INSTRUCTIONS TO FOLLOW
Go through the records and report each line holding the string "items".
== Segment start ==
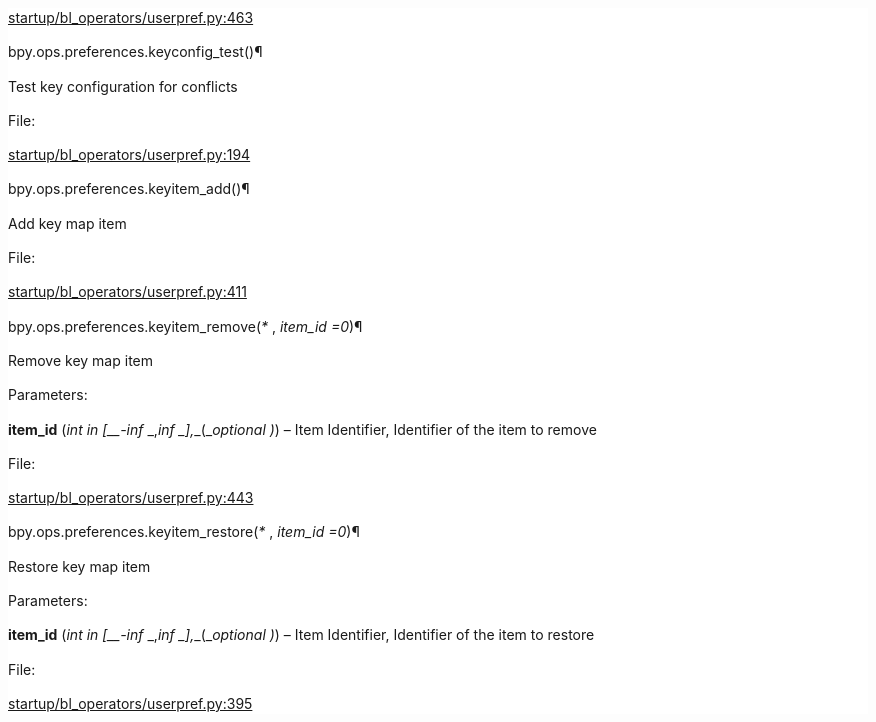 
[startup/bl_operators/userpref.py:463](https://projects.blender.org/blender/blender/src/branch/main/scripts/startup/bl_operators/userpref.py#L463)

bpy.ops.preferences.keyconfig_test()¶

    

Test key configuration for conflicts

File:

    

[startup/bl_operators/userpref.py:194](https://projects.blender.org/blender/blender/src/branch/main/scripts/startup/bl_operators/userpref.py#L194)

bpy.ops.preferences.keyitem_add()¶

    

Add key map item

File:

    

[startup/bl_operators/userpref.py:411](https://projects.blender.org/blender/blender/src/branch/main/scripts/startup/bl_operators/userpref.py#L411)

bpy.ops.preferences.keyitem_remove(_*_ , _item_id =0_)¶

    

Remove key map item

Parameters:

    

**item_id** (_int in_ _[__-inf_ _,__inf_ _]__,__(__optional_ _)_) – Item
Identifier, Identifier of the item to remove

File:

    

[startup/bl_operators/userpref.py:443](https://projects.blender.org/blender/blender/src/branch/main/scripts/startup/bl_operators/userpref.py#L443)

bpy.ops.preferences.keyitem_restore(_*_ , _item_id =0_)¶

    

Restore key map item

Parameters:

    

**item_id** (_int in_ _[__-inf_ _,__inf_ _]__,__(__optional_ _)_) – Item
Identifier, Identifier of the item to restore

File:

    

[startup/bl_operators/userpref.py:395](https://projects.blender.org/blender/blender/src/branch/main/scripts/startup/bl_operators/userpref.py#L395)
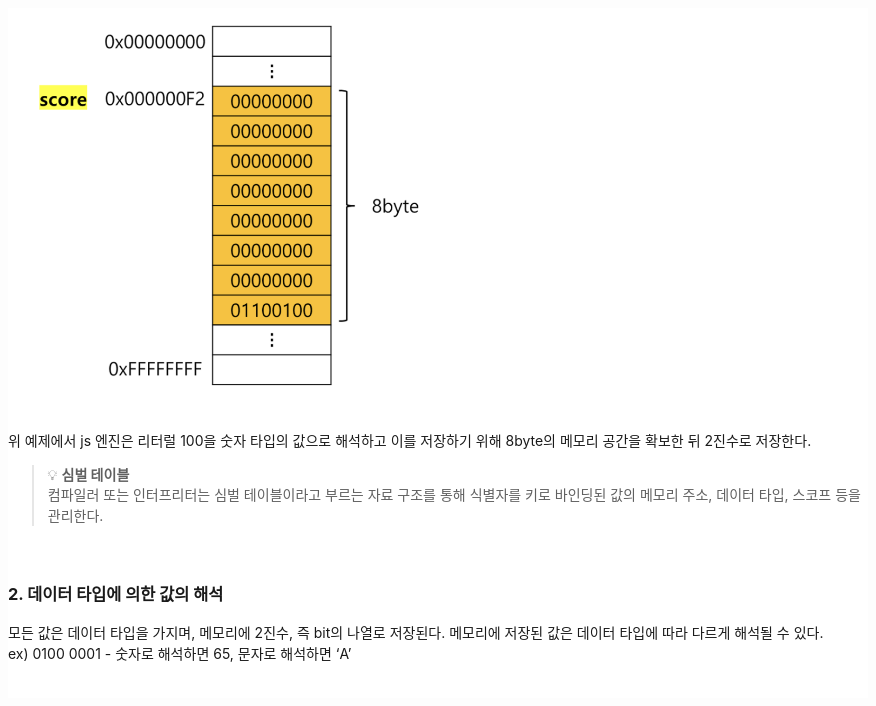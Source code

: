   <img src="./sh_images/6-2.png" alt="img" width="450px"/>

위 예제에서 js 엔진은 리터럴 100을 숫자 타입의 값으로 해석하고 이를 저장하기 위해 8byte의 메모리 공간을 확보한 뒤 2진수로 저장한다.

> 💡 **심벌 테이블**  
> 컴파일러 또는 인터프리터는 심벌 테이블이라고 부르는 자료 구조를 통해 식별자를 키로 바인딩된 값의 메모리 주소, 데이터 타입, 스코프 등을 관리한다.

<br/>

### 2. 데이터 타입에 의한 값의 해석

모든 값은 데이터 타입을 가지며, 메모리에 2진수, 즉 bit의 나열로 저장된다. 메모리에 저장된 값은 데이터 타입에 따라 다르게 해석될 수 있다.  
ex) 0100 0001 - 숫자로 해석하면 65, 문자로 해석하면 ‘A’

<br/>

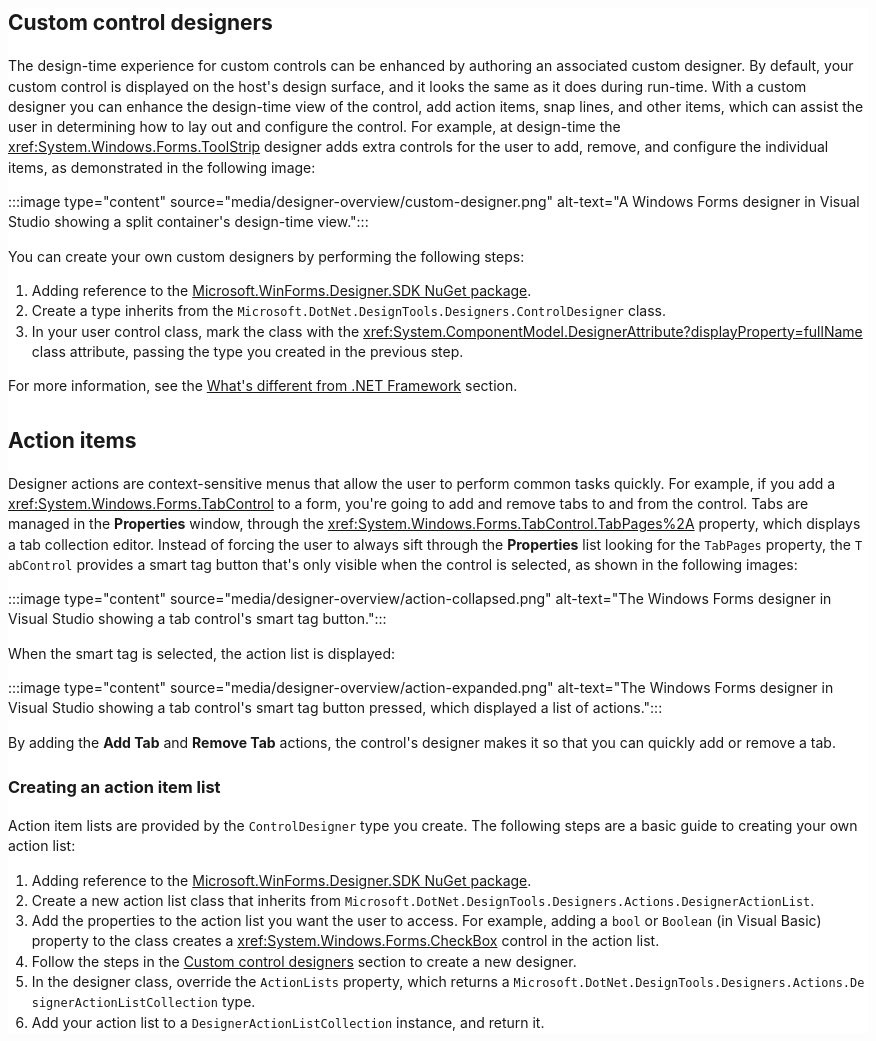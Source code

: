

## Custom control designers

The design-time experience for custom controls can be enhanced by authoring an associated custom designer. By default, your custom control is displayed on the host's design surface, and it looks the same as it does during run-time. With a custom designer you can enhance the design-time view of the control, add action items, snap lines, and other items, which can assist the user in determining how to lay out and configure the control. For example, at design-time the <xref:System.Windows.Forms.ToolStrip> designer adds extra controls for the user to add, remove, and configure the individual items, as demonstrated in the following image:

:::image type="content" source="media/designer-overview/custom-designer.png" alt-text="A Windows Forms designer in Visual Studio showing a split container's design-time view.":::

You can create your own custom designers by performing the following steps:

01. Adding reference to the [Microsoft.WinForms.Designer.SDK NuGet package](https://www.nuget.org/packages/Microsoft.WinForms.Designer.SDK).
01. Create a type inherits from the `Microsoft.DotNet.DesignTools.Designers.ControlDesigner` class.
01. In your user control class, mark the class with the <xref:System.ComponentModel.DesignerAttribute?displayProperty=fullName> class attribute, passing the type you created in the previous step.

For more information, see the [What's different from .NET Framework](#whats-different-from-net-framework) section.

## Action items

Designer actions are context-sensitive menus that allow the user to perform common tasks quickly. For example, if you add a <xref:System.Windows.Forms.TabControl> to a form, you're going to add and remove tabs to and from the control. Tabs are managed in the **Properties** window, through the <xref:System.Windows.Forms.TabControl.TabPages%2A> property, which displays a tab collection editor. Instead of forcing the user to always sift through the **Properties** list looking for the `TabPages` property, the `TabControl` provides a smart tag button that's only visible when the control is selected, as shown in the following images:

:::image type="content" source="media/designer-overview/action-collapsed.png" alt-text="The Windows Forms designer in Visual Studio showing a tab control's smart tag button.":::

When the smart tag is selected, the action list is displayed:

:::image type="content" source="media/designer-overview/action-expanded.png" alt-text="The Windows Forms designer in Visual Studio showing a tab control's smart tag button pressed, which displayed a list of actions.":::

By adding the **Add Tab** and **Remove Tab** actions, the control's designer makes it so that you can quickly add or remove a tab.

### Creating an action item list

Action item lists are provided by the `ControlDesigner` type you create. The following steps are a basic guide to creating your own action list:

01. Adding reference to the [Microsoft.WinForms.Designer.SDK NuGet package](https://www.nuget.org/packages/Microsoft.WinForms.Designer.SDK).
01. Create a new action list class that inherits from `Microsoft.DotNet.DesignTools.Designers.Actions.DesignerActionList`.
01. Add the properties to the action list you want the user to access. For example, adding a `bool` or `Boolean` (in Visual Basic) property to the class creates a <xref:System.Windows.Forms.CheckBox> control in the action list.
01. Follow the steps in the [Custom control designers](#custom-control-designers) section to create a new designer.
01. In the designer class, override the `ActionLists` property, which returns a `Microsoft.DotNet.DesignTools.Designers.Actions.DesignerActionListCollection` type.
01. Add your action list to a `DesignerActionListCollection` instance, and return it.

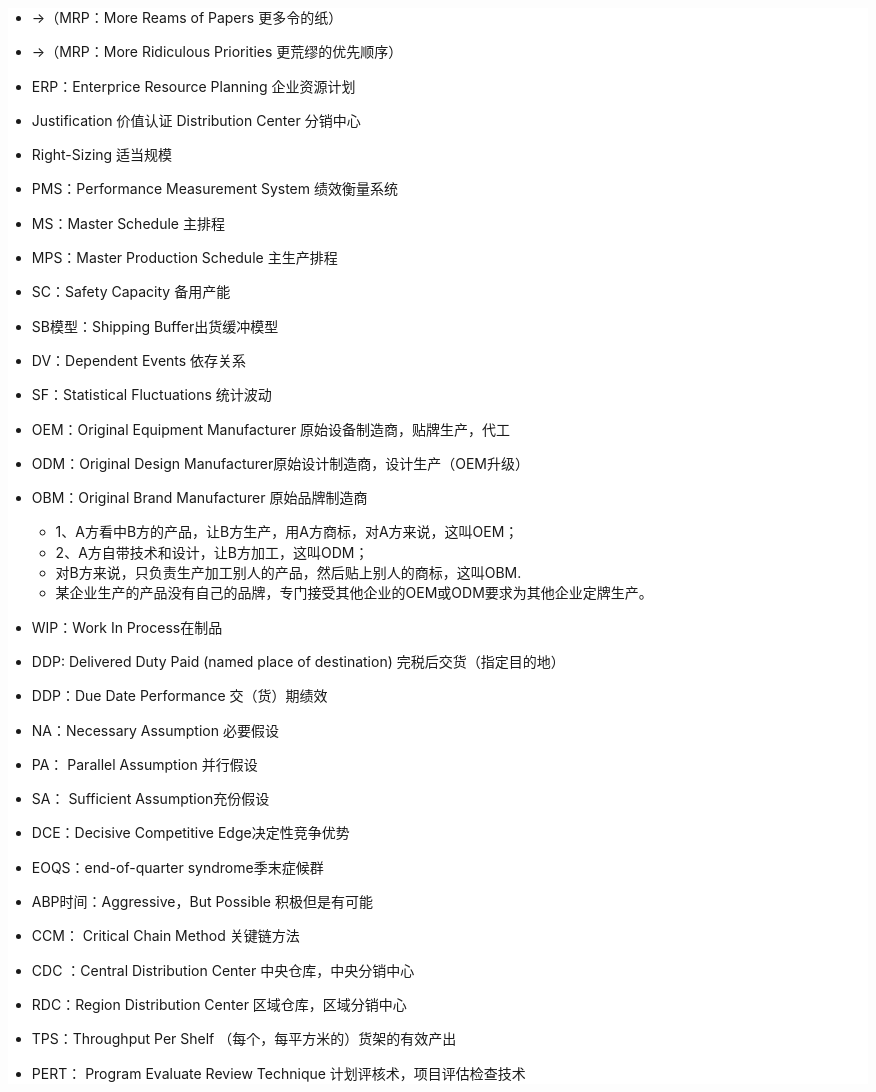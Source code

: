 *  →（MRP：More Reams of Papers 更多令的纸） 

*  →（MRP：More Ridiculous Priorities 更荒缪的优先顺序） 

*  ERP：Enterprice Resource Planning 企业资源计划 

*  Justification 价值认证 Distribution Center 分销中心 

*  Right-Sizing 适当规模 

*  PMS：Performance Measurement System 绩效衡量系统 

*  MS：Master Schedule 主排程 

*  MPS：Master Production Schedule 主生产排程 

*  SC：Safety Capacity 备用产能 

*  SB模型：Shipping Buffer出货缓冲模型 

*  DV：Dependent Events 依存关系 

*  SF：Statistical Fluctuations 统计波动 

*  OEM：Original Equipment Manufacturer 原始设备制造商，贴牌生产，代工 

*  ODM：Original Design Manufacturer原始设计制造商，设计生产（OEM升级） 

*  OBM：Original Brand Manufacturer 原始品牌制造商 
    * 1、A方看中B方的产品，让B方生产，用A方商标，对A方来说，这叫OEM；
    * 2、A方自带技术和设计，让B方加工，这叫ODM；
    * 对B方来说，只负责生产加工别人的产品，然后贴上别人的商标，这叫OBM. 
    * 某企业生产的产品没有自己的品牌，专门接受其他企业的OEM或ODM要求为其他企业定牌生产。  

*  WIP：Work In Process在制品 

*  DDP: Delivered Duty Paid (named place of destination) 完税后交货（指定目的地） 

*  DDP：Due Date Performance 交（货）期绩效 

*  NA：Necessary Assumption 必要假设 

*  PA： Parallel Assumption 并行假设 

*  SA： Sufficient Assumption充份假设 

*  DCE：Decisive Competitive Edge决定性竞争优势 

*  EOQS：end-of-quarter syndrome季末症候群 

*  ABP时间：Aggressive，But Possible 积极但是有可能 

*  CCM： Critical Chain Method 关键链方法 

*  CDC ：Central Distribution Center 中央仓库，中央分销中心 

*  RDC：Region Distribution Center 区域仓库，区域分销中心 

*  TPS：Throughput Per Shelf （每个，每平方米的）货架的有效产出 

*  PERT： Program Evaluate Review Technique 计划评核术，项目评估检查技术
== Segment end ==
RESULT OF THIS EXERCISE
The design-time experience for custom controls can be enhanced by authoring an associated custom designer. By default, your custom control is displayed on the host's design surface, and it looks the same as it does during run-time. With a custom designer you can enhance the design-time view of the control, add action items, snap lines, and other items, which can assist the user in determining how to lay out and configure the control. For example, at design-time the <xref:System.Windows.Forms.ToolStrip> designer adds extra controls for the user to add, remove, and configure the individual items, as demonstrated in the following image:
## Action items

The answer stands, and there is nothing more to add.